Records from a collection:
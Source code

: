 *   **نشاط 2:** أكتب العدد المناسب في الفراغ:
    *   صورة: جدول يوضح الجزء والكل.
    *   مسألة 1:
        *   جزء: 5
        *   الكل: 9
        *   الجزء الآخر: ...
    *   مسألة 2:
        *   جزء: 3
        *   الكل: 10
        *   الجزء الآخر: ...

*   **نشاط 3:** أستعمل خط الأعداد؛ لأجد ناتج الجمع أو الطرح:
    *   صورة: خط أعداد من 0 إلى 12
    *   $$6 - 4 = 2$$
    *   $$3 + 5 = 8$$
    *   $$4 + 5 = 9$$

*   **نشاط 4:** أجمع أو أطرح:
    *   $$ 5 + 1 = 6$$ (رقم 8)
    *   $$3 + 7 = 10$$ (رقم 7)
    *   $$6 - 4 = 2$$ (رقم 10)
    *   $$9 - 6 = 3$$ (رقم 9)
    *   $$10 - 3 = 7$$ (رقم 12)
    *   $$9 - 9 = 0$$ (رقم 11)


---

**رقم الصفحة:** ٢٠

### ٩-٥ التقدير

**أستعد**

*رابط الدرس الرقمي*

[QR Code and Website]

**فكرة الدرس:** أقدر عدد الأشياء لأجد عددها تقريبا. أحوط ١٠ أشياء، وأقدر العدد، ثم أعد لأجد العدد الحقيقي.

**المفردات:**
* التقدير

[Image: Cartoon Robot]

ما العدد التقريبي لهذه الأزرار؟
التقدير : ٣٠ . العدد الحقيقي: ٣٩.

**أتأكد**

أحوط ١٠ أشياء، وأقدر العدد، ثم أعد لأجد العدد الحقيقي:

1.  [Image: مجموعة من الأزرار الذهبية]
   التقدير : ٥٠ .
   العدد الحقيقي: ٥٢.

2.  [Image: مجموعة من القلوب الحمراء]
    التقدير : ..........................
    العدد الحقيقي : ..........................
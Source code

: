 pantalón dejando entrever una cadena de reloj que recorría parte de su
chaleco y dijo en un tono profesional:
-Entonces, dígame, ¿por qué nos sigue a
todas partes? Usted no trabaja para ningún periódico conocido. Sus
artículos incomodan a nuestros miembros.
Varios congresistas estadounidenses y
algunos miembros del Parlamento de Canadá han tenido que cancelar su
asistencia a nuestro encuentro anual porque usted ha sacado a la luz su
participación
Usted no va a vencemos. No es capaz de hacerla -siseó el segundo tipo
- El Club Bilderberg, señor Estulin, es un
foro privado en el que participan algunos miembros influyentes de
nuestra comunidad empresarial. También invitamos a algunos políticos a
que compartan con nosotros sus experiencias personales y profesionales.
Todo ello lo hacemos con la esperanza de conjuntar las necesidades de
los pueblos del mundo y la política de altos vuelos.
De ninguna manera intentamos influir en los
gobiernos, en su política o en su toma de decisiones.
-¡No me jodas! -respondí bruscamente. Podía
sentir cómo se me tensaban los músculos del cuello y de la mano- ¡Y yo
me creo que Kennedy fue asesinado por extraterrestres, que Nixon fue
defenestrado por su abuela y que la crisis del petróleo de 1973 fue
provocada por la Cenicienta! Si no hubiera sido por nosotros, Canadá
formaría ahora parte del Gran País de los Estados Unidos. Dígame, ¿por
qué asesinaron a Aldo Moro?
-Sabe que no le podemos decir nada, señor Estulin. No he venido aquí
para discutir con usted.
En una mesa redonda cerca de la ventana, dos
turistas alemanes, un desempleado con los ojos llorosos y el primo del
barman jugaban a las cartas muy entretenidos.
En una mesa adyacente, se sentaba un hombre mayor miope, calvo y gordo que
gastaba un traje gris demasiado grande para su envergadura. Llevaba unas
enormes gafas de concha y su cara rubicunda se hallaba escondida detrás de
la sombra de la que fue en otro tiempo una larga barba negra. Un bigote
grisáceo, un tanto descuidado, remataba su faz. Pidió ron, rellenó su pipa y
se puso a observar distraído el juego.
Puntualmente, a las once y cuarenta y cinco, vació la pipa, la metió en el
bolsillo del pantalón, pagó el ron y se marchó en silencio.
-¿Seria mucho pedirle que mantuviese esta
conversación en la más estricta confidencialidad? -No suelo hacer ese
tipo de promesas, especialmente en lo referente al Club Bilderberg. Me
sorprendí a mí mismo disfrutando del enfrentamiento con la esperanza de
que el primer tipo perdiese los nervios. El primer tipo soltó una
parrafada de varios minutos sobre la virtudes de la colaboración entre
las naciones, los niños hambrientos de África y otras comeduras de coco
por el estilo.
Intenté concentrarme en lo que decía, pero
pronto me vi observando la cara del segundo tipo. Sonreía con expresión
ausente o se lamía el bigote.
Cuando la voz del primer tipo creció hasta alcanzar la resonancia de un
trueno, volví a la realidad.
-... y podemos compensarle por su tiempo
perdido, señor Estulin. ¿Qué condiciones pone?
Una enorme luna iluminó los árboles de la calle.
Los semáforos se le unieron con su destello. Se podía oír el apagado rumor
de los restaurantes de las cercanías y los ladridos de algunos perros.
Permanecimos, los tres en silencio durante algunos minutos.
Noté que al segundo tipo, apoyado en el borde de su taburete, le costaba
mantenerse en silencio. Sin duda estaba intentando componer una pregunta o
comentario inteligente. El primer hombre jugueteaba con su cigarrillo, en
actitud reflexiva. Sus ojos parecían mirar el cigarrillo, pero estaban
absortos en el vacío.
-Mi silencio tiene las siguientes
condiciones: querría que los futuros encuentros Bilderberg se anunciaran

■ **Assignment**
Taking the entries above, write out exactly the lines starting with the line containing "4:** أجمع أو" and going on through the line containing "chaleco y dijo", both included, and nothing else.

■ **Response area**
*   **نشاط 4:** أجمع أو أطرح:
    *   $$ 5 + 1 = 6$$ (رقم 8)
    *   $$3 + 7 = 10$$ (رقم 7)
    *   $$6 - 4 = 2$$ (رقم 10)
    *   $$9 - 6 = 3$$ (رقم 9)
    *   $$10 - 3 = 7$$ (رقم 12)
    *   $$9 - 9 = 0$$ (رقم 11)


---

**رقم الصفحة:** ٢٠

### ٩-٥ التقدير

**أستعد**

*رابط الدرس الرقمي*

[QR Code and Website]

**فكرة الدرس:** أقدر عدد الأشياء لأجد عددها تقريبا. أحوط ١٠ أشياء، وأقدر العدد، ثم أعد لأجد العدد الحقيقي.

**المفردات:**
* التقدير

[Image: Cartoon Robot]

ما العدد التقريبي لهذه الأزرار؟
التقدير : ٣٠ . العدد الحقيقي: ٣٩.

**أتأكد**

أحوط ١٠ أشياء، وأقدر العدد، ثم أعد لأجد العدد الحقيقي:

1.  [Image: مجموعة من الأزرار الذهبية]
   التقدير : ٥٠ .
   العدد الحقيقي: ٥٢.

2.  [Image: مجموعة من القلوب الحمراء]
    التقدير : ..........................
    العدد الحقيقي : ..........................
Source code

: pantalón dejando entrever una cadena de reloj que recorría parte de su
chaleco y dijo en un tono profesional:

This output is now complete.